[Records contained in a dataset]

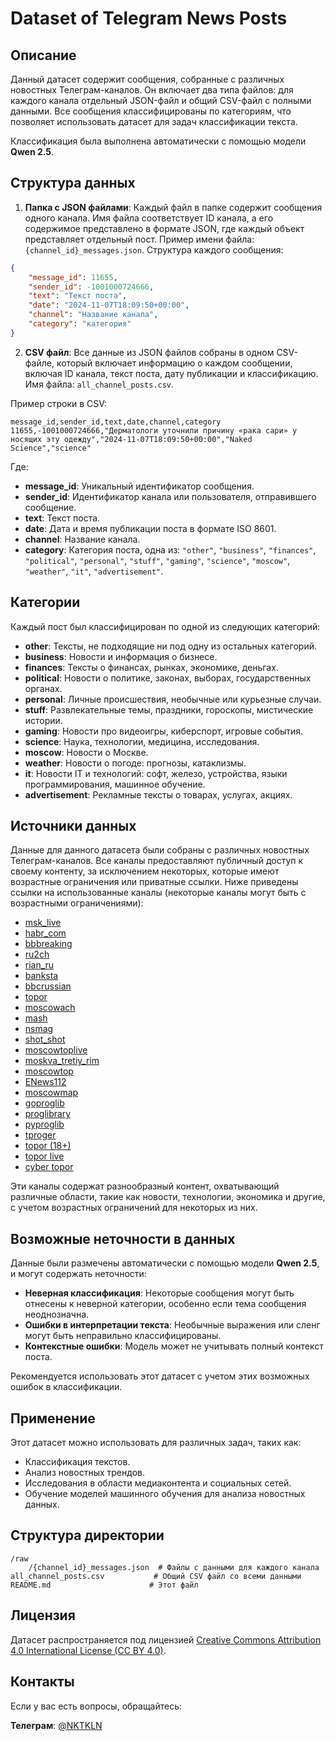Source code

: # Dataset of Telegram News Posts

## Описание

Данный датасет содержит сообщения, собранные с различных новостных Телеграм-каналов. Он включает два типа файлов: для каждого канала отдельный JSON-файл и общий CSV-файл с полными данными. Все сообщения классифицированы по категориям, что позволяет использовать датасет для задач классификации текста.

Классификация была выполнена автоматически с помощью модели **Qwen 2.5**.

## Структура данных

1. **Папка с JSON файлами**: Каждый файл в папке содержит сообщения одного канала. Имя файла соответствует ID канала, а его содержимое представлено в формате JSON, где каждый объект представляет отдельный пост. Пример имени файла: `{channel_id}_messages.json`. Структура каждого сообщения:

```json
{
    "message_id": 11655,
    "sender_id": -1001000724666,
    "text": "Текст поста",
    "date": "2024-11-07T18:09:50+00:00",
    "channel": "Название канала",
    "category": "категория"
}
```

2. **CSV файл**: Все данные из JSON файлов собраны в одном CSV-файле, который включает информацию о каждом сообщении, включая ID канала, текст поста, дату публикации и классификацию. Имя файла: `all_channel_posts.csv`.

Пример строки в CSV:

```csv
message_id,sender_id,text,date,channel,category
11655,-1001000724666,"Дерматологи уточнили причину «рака сари» у носящих эту одежду","2024-11-07T18:09:50+00:00","Naked Science","science"
```

Где:

- **message_id**: Уникальный идентификатор сообщения.
- **sender_id**: Идентификатор канала или пользователя, отправившего сообщение.
- **text**: Текст поста.
- **date**: Дата и время публикации поста в формате ISO 8601.
- **channel**: Название канала.
- **category**: Категория поста, одна из: `"other"`, `"business"`, `"finances"`, `"political"`, `"personal"`, `"stuff"`, `"gaming"`, `"science"`, `"moscow"`, `"weather"`, `"it"`, `"advertisement"`.

## Категории

Каждый пост был классифицирован по одной из следующих категорий:

- **other**: Тексты, не подходящие ни под одну из остальных категорий.
- **business**: Новости и информация о бизнесе.
- **finances**: Тексты о финансах, рынках, экономике, деньгах.
- **political**: Новости о политике, законах, выборах, государственных органах.
- **personal**: Личные происшествия, необычные или курьезные случаи.
- **stuff**: Развлекательные темы, праздники, гороскопы, мистические истории.
- **gaming**: Новости про видеоигры, киберспорт, игровые события.
- **science**: Наука, технологии, медицина, исследования.
- **moscow**: Новости о Москве.
- **weather**: Новости о погоде: прогнозы, катаклизмы.
- **it**: Новости IT и технологий: софт, железо, устройства, языки программирования, машинное обучение.
- **advertisement**: Рекламные тексты о товарах, услугах, акциях.

## Источники данных

Данные для данного датасета были собраны с различных новостных Телеграм-каналов. Все каналы предоставляют публичный доступ к своему контенту, за исключением некоторых, которые имеют возрастные ограничения или приватные ссылки. Ниже приведены ссылки на использованные каналы (некоторые каналы могут быть с возрастными ограничениями):

- [msk_live](https://t.me/msk_live)
- [habr_com](https://t.me/habr_com)
- [bbbreaking](https://t.me/bbbreaking)
- [ru2ch](https://t.me/ru2ch)
- [rian_ru](https://t.me/rian_ru)
- [banksta](https://t.me/banksta)
- [bbcrussian](https://t.me/bbcrussian)
- [topor](https://t.me/topor)
- [moscowach](https://t.me/moscowach)
- [mash](https://t.me/mash)
- [nsmag](https://t.me/nsmag)
- [shot_shot](https://t.me/shot_shot)
- [moscowtoplive](https://t.me/moscowtoplive)
- [moskva_tretiy_rim](https://t.me/moskva_tretiy_rim)
- [moscowtop](https://t.me/moscowtop)
- [ENews112](https://t.me/ENews112)
- [moscowmap](https://t.me/moscowmap)
- [goproglib](https://t.me/goproglib)
- [proglibrary](https://t.me/proglibrary)
- [pyproglib](https://t.me/pyproglib)
- [tproger](https://t.me/tproger)
- [topor (18+)](https://t.me/joinchat/ScL1FOCgJCbFNJK1)
- [topor live](https://t.me/+oDf_lVJzbNQyYWFi)
- [cyber topor](https://t.me/+iI538bjZlGJmYWQy)

Эти каналы содержат разнообразный контент, охватывающий различные области, такие как новости, технологии, экономика и другие, с учетом возрастных ограничений для некоторых из них.

## Возможные неточности в данных

Данные были размечены автоматически с помощью модели **Qwen 2.5**, и могут содержать неточности:

- **Неверная классификация**: Некоторые сообщения могут быть отнесены к неверной категории, особенно если тема сообщения неоднозначна.
- **Ошибки в интерпретации текста**: Необычные выражения или сленг могут быть неправильно классифицированы.
- **Контекстные ошибки**: Модель может не учитывать полный контекст поста.

Рекомендуется использовать этот датасет с учетом этих возможных ошибок в классификации.

## Применение

Этот датасет можно использовать для различных задач, таких как:

- Классификация текстов.
- Анализ новостных трендов.
- Исследования в области медиаконтента и социальных сетей.
- Обучение моделей машинного обучения для анализа новостных данных.

## Структура директории

```filesystem
/raw
    /{channel_id}_messages.json  # Файлы с данными для каждого канала
all_channel_posts.csv           # Общий CSV файл со всеми данными
README.md                      # Этот файл
```

## Лицензия

Датасет распространяется под лицензией [Creative Commons Attribution 4.0 International License (CC BY 4.0)](LICENCE.md).

## Контакты

Если у вас есть вопросы, обращайтесь:

**Телеграм**: [@NKTKLN](https://t.me/NKTKLN)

▶ **Directions for this task**:
Copy, exactly and only, the lines above that begin with the one containing "- **stuff**: Развлекательные" and finish with the one containing "- **moscow**: Новости о Москве.".

▶ **Result for this task**:
- **stuff**: Развлекательные темы, праздники, гороскопы, мистические истории.
- **gaming**: Новости про видеоигры, киберспорт, игровые события.
- **science**: Наука, технологии, медицина, исследования.
- **moscow**: Новости о Москве.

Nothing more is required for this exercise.